All Products
Search
Document Center

PolarDB:Search views and ETL stored procedures

Last Updated:Jun 06, 2026

When you need to perform full-text search or complex analysis on business data in PolarDB for MySQL, operating directly on the database can impact the stability of your core business. PolarDB provides the AutoETL feature to automatically and continuously synchronize data from a read-write node to a PolarSearch node within the cluster. You can create data synchronization links using search views or ETL stored procedures. This approach eliminates the need to deploy and maintain separate ETL tools and isolates search and analytics workloads from online transactional processing workloads.

Note

When you create a link using AutoETL, the AutoETL engine is granted permission by default to access PolarDB data for synchronization.

Feature overview

AutoETL is a built-in data synchronization capability of PolarDB for MySQL that automatically synchronizes data between different types of nodes within a cluster. The current version supports only data synchronization from PolarDB for MySQL to a PolarSearch node in the same cluster for high-performance search and analysis.

AutoETL provides two methods for creating a data synchronization link:

  • Search view: Uses the CREATE SEARCH VIEW syntax to define data synchronization logic in standard SQL. This method is ideal for most single-table synchronization and multi-table aggregation scenarios, as the system automatically handles the underlying connection details.

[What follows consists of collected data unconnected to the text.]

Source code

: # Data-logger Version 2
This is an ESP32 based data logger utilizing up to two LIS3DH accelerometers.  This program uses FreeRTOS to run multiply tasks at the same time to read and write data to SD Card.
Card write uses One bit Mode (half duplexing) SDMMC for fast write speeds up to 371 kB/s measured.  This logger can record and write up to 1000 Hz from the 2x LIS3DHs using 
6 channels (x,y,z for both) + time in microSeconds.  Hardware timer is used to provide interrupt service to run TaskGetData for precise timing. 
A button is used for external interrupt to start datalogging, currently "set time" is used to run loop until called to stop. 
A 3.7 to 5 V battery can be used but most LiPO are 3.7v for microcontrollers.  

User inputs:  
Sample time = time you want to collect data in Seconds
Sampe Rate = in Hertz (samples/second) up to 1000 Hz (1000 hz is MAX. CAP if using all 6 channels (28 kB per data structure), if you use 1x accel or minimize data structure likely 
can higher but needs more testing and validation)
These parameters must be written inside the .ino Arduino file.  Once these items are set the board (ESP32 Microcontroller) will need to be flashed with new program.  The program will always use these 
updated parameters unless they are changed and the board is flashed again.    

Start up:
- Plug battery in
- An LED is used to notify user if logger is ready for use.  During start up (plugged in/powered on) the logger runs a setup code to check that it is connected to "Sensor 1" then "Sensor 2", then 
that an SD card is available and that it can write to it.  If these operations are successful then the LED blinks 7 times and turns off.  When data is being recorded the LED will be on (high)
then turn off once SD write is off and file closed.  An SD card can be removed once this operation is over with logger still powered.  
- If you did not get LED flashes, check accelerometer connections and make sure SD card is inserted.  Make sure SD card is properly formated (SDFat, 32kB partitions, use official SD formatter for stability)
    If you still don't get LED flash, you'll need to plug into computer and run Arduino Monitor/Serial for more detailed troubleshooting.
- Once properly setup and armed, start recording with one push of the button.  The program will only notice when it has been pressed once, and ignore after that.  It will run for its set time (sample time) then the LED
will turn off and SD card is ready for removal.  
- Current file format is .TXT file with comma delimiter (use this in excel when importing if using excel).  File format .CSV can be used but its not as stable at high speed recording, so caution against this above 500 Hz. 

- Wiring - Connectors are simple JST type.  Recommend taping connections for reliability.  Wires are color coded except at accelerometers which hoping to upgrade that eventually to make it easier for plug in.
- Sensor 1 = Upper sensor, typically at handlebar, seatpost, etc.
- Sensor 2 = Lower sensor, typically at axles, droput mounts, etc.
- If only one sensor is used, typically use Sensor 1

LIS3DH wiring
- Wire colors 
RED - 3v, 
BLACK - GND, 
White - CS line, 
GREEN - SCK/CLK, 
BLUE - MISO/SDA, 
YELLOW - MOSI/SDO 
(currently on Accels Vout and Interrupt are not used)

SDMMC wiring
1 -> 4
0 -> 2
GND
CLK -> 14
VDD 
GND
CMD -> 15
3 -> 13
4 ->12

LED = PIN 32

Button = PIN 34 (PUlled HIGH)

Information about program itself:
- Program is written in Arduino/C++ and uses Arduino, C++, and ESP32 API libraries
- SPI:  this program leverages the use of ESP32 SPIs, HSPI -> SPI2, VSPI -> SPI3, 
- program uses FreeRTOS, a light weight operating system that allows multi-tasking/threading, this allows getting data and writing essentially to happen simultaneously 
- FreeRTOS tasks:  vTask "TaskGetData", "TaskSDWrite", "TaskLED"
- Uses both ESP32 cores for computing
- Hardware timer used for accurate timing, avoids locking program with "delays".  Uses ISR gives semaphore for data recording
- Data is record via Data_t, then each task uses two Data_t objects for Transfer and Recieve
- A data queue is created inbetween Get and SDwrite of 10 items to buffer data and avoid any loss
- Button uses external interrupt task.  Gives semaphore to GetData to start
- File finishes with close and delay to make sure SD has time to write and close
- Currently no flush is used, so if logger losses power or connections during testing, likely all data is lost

  • ETL stored procedure (dbms_etl.sync_by_sql): Uses a stored procedure with Flink SQL-compatible syntax to define complex logic for data cleansing, transformation, and aggregation.

Prerequisites

Before you use the AutoETL feature, ensure that your environment meets the following requirements:

  • Cluster versions:

    • Search view:

      • MySQL 8.0.1, revision version 8.0.1.1.54 or later.

      • MySQL 8.0.2, revision version 8.0.2.2.34 or later.

    • ETL stored procedure (sync_by_sql):

      • MySQL 8.0.1, revision version 8.0.1.1.52 or later.

      • MySQL 8.0.2, revision version 8.0.2.2.33 or later.

  • Binlog: The cluster must have binlog enabled.

  • Synchronization direction: Only synchronization from PolarDB for MySQL to a PolarSearch node within the same cluster is supported.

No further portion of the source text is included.